Die revolutionäre Bewegung
muß eine reale und greifbare menschliche Perspektive entwickeln und
dadurch zur Anziehung für alle, die dieses System als Unterdrückung
erfahren, werden. Es muß die Keimform einer neuen Gesellschaft entstehen,
in der die Menschen anfangen, ohne Herrschaft und selbstbestimmt zusammenzuleben.
Selbstbestimmt heißt für uns z.B. auch, nicht immer bloß
zu wiederholen, daß es jede Menge Fragen darüber gibt, wie der
revolutionäre Prozeß weitergehen muß; Selbstbestimmung
heißt auch, anzufangen, Antworten zu suchen. Die ganze Verantwortung
dafür, wie der Umwälzungsprozeß weiterentwickelt wird,
liegt bei jeder/m, und jede/r muß diese Verantwortung auch wollen.
Wer sich dafür entscheidet, kann die aufgedrückten Ohnmachtsgefühle
überwinden und sich die wirklichen Probleme vorknöpfen, um Schritt
für Schritt Lösungen zu suchen und zu finden. Das schließt
ein, bei erfahrenen Niederlagen nicht am Boden liegen zu bleiben, sondern
wieder aufzustehen und nach neuen Wegen zu suchen; nur dadurch kann Kontinuität
und Identifizierbarkeit einer revolutionären Bewegung entstehen.
Die Niederlage vom Hungerstreik
'89 der politischen Gefangenen, als trotz größter Mobilisierung,
die es hier jemals zu einem Streik gegeben hat, der Staat an der harten
Haltung festhielt und die GenossInnen mit ihren Forderungen nicht durchkamen,
wirkt bis heute nach. Die wirkliche Niederlage für die Linke ist nicht,
daß die Mobilisierung für die Durchsetzung der Forderungen zu
schwach war, sondern das die meisten das Ziel danach losgelassen haben
und deshalb aus dieser Erfahrung auch nur Ohnmacht ziehen können.
Für jede revolutionäre
Bewegung auf der Welt ist es eine Frage der eigenen Identität, Wege
zur Freiheit der politischen Gefangenen zu suchen. Eine revolutionäre
Bewegung, der die Gefangenen nicht am Herzen liegen, kann es nicht geben.

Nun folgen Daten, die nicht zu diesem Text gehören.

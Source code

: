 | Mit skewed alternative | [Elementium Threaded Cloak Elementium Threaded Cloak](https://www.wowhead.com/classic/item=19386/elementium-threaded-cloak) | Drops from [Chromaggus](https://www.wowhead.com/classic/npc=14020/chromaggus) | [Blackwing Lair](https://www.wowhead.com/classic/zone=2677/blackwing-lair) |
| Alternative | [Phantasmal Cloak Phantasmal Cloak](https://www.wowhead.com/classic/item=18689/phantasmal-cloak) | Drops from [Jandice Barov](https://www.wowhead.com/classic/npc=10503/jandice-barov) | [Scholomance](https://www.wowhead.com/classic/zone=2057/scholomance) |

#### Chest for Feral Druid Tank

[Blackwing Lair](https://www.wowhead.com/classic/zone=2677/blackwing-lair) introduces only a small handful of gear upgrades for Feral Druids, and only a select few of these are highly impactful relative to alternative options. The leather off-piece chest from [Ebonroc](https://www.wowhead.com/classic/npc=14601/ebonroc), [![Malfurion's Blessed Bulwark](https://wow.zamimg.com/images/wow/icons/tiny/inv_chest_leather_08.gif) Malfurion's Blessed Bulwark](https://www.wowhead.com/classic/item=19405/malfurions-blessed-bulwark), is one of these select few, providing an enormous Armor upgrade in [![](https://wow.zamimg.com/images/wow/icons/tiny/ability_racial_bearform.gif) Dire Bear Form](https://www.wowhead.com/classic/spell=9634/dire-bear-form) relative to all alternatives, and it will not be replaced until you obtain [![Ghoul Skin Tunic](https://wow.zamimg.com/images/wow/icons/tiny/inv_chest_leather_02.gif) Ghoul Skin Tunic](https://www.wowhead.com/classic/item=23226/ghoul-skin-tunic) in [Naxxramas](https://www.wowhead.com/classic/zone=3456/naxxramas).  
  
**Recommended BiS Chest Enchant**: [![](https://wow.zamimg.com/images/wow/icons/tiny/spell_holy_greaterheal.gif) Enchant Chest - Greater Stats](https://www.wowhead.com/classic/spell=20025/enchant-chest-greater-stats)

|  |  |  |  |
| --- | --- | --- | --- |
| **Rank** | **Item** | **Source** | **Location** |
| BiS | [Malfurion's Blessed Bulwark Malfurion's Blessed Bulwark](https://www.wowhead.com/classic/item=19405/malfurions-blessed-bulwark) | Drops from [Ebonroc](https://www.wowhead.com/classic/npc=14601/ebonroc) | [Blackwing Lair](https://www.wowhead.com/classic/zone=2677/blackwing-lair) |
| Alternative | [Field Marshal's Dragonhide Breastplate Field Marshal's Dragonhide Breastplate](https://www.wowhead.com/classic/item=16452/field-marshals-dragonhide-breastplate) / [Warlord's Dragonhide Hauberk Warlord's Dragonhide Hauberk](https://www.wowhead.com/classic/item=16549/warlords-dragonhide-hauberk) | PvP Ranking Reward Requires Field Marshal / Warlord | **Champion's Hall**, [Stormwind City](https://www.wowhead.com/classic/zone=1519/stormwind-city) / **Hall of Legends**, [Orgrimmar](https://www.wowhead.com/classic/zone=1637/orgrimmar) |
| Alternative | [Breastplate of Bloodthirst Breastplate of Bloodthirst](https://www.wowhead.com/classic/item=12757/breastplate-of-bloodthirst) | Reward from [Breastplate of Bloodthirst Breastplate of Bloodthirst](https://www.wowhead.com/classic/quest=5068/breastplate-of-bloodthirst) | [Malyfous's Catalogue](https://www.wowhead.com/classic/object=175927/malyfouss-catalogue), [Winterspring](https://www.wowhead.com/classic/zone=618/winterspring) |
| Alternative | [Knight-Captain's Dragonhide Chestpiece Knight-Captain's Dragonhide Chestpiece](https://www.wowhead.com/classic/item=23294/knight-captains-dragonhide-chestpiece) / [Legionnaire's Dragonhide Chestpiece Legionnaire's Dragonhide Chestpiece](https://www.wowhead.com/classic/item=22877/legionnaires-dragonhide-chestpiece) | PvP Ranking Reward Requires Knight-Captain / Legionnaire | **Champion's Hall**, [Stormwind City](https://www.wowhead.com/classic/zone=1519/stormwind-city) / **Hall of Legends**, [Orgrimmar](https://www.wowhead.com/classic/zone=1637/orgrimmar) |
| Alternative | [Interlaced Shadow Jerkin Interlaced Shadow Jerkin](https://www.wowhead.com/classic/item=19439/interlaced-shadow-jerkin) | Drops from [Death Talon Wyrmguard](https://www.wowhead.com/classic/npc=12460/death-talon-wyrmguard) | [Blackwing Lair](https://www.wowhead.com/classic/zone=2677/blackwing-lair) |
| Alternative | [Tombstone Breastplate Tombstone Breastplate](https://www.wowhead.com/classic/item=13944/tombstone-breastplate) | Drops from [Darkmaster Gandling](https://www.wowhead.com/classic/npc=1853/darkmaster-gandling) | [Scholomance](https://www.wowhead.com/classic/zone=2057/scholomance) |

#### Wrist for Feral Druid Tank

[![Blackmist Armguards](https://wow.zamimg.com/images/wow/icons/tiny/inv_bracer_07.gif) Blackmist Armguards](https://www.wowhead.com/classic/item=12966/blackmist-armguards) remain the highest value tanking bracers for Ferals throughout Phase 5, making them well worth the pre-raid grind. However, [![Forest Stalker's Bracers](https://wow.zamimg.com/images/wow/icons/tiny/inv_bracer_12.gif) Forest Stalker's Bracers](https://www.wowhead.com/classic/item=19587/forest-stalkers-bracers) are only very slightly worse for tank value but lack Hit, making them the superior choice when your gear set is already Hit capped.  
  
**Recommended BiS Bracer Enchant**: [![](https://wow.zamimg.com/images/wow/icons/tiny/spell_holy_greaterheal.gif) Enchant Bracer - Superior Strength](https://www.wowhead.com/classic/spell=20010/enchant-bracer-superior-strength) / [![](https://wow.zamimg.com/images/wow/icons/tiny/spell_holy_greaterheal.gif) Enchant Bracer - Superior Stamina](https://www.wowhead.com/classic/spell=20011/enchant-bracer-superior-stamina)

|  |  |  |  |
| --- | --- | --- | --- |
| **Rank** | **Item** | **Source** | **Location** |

Der Weg zur Freiheit der politischen Gefangenen führt über die
Durchsetzung ihrer Zusammenhänge.
Gegen den Sprung der imperialistischen
Bestie
Unseren Sprung im Aufbau
revolutionärer Gegenmacht
Die Bedingungen für
menschenwürdiges und selbstbestimmten Leben im Kampf gegen die reaktionären
großdeutschen und westeuropäischen Pläne zur Unterwerfung
und Ausbeutung der Menschen hier und im Trikont durchsetzen.